Во всем мире — не только дальнем зарубежье, но и в России — такие препараты исследуются на биоэквивалетность: нужно доказать, что они действуют так же, как и оригинальные. В Украине таким путем лекарственные препараты не испытываются. Вместо этого проводятся так называемые «ограниченные клинические испытания». Пациент получает вместе с исследуемым препаратом еще около десятка других, и если ему не становится хуже, то делается вывод о том, что препарат эффективен и безопасен.

Между тем в страны Евросоюза ввозить можно лишь те лекарственные средства, которые были произведены в условиях GMP. При этом на слово предпринимателям никто не верит: не потому, что недоверчивые, а потому что правила такие. Заявление о том, что лекарства произведены по всем международным стандартам, подтверждается не только данными досье, но и результатами инспекторской проверки. То есть, изучив досье, представители органов регистрации выезжают на производство и изучают, в каких условиях выпускаются препараты.

В Украине же при регистрации импортных медикаментов не только не требуется сертификат GMP, но и вовсе регистрируются препараты «виртуальных» производителей.

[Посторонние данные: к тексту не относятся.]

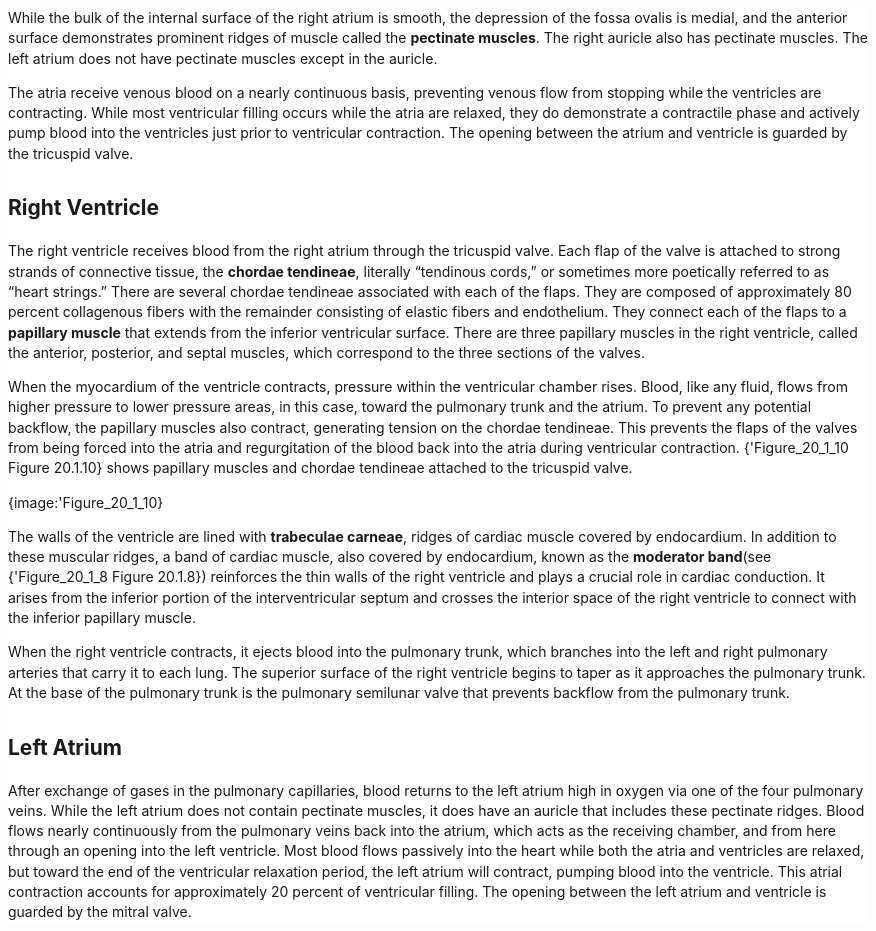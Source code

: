 While the bulk of the internal surface of the right atrium is smooth, the depression of the fossa ovalis is medial, and the anterior surface demonstrates prominent ridges of muscle called the  **pectinate muscles**. The right auricle also has pectinate muscles. The left atrium does not have pectinate muscles except in the auricle.

The atria receive venous blood on a nearly continuous basis, preventing venous flow from stopping while the ventricles are contracting. While most ventricular filling occurs while the atria are relaxed, they do demonstrate a contractile phase and actively pump blood into the ventricles just prior to ventricular contraction. The opening between the atrium and ventricle is guarded by the tricuspid valve.

## Right Ventricle

The right ventricle receives blood from the right atrium through the tricuspid valve. Each flap of the valve is attached to strong strands of connective tissue, the  **chordae tendineae**, literally “tendinous cords,” or sometimes more poetically referred to as “heart strings.” There are several chordae tendineae associated with each of the flaps. They are composed of approximately 80 percent collagenous fibers with the remainder consisting of elastic fibers and endothelium. They connect each of the flaps to a  **papillary muscle** that extends from the inferior ventricular surface. There are three papillary muscles in the right ventricle, called the anterior, posterior, and septal muscles, which correspond to the three sections of the valves.

When the myocardium of the ventricle contracts, pressure within the ventricular chamber rises. Blood, like any fluid, flows from higher pressure to lower pressure areas, in this case, toward the pulmonary trunk and the atrium. To prevent any potential backflow, the papillary muscles also contract, generating tension on the chordae tendineae. This prevents the flaps of the valves from being forced into the atria and regurgitation of the blood back into the atria during ventricular contraction. {'Figure_20_1_10 Figure 20.1.10} shows papillary muscles and chordae tendineae attached to the tricuspid valve.


{image:'Figure_20_1_10}
        

The walls of the ventricle are lined with  **trabeculae carneae**, ridges of cardiac muscle covered by endocardium. In addition to these muscular ridges, a band of cardiac muscle, also covered by endocardium, known as the  **moderator band**(see {'Figure_20_1_8 Figure 20.1.8}) reinforces the thin walls of the right ventricle and plays a crucial role in cardiac conduction. It arises from the inferior portion of the interventricular septum and crosses the interior space of the right ventricle to connect with the inferior papillary muscle.

When the right ventricle contracts, it ejects blood into the pulmonary trunk, which branches into the left and right pulmonary arteries that carry it to each lung. The superior surface of the right ventricle begins to taper as it approaches the pulmonary trunk. At the base of the pulmonary trunk is the pulmonary semilunar valve that prevents backflow from the pulmonary trunk.

## Left Atrium

After exchange of gases in the pulmonary capillaries, blood returns to the left atrium high in oxygen via one of the four pulmonary veins. While the left atrium does not contain pectinate muscles, it does have an auricle that includes these pectinate ridges. Blood flows nearly continuously from the pulmonary veins back into the atrium, which acts as the receiving chamber, and from here through an opening into the left ventricle. Most blood flows passively into the heart while both the atria and ventricles are relaxed, but toward the end of the ventricular relaxation period, the left atrium will contract, pumping blood into the ventricle. This atrial contraction accounts for approximately 20 percent of ventricular filling. The opening between the left atrium and ventricle is guarded by the mitral valve.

Это можно понять: до недавних пор у нас не только не было национальной инспекции по GMP, но и большинство отечественных предприятий работало по старым советским стандартам. Прописав такое правило для импортеров, мы поставили бы их в неравные условия на рынке.

Сегодня все условия для введения такой нормы есть. Более того, в Кабмине уже почти год «отдыхает» подготовленное Минздравом постановление о контроле качества ввозимых в Украину препаратов. В нем говорится об установлении более жестких требований к регистрируемым препаратам, об обязательности соответствия международным стандартам и проведении инспекторской проверки предприятий-производителей. В качестве обязательного условия вхождения препарата на украинский рынок постановлением закрепляется система контроля препаратов при ввозе в страну — в том числе это касается и продукции «ин балк» (фармсредства, предназначенные для производства готовых лекарств).

Однако кое-кого из высоких чинов — как поговаривают, из Академии медицинских наук и Фармцентра — внедрение новых правил настолько не устраивает, что они всячески пытаются отодвинуть регистрацию документа. Кому-то, видимо, выгодно, чтобы в страну и дальше ввозились субстанции для производства лекарств и препараты «ин балк» без серьезного входного контроля, а также продукция фирм, которых на самом деле не существует.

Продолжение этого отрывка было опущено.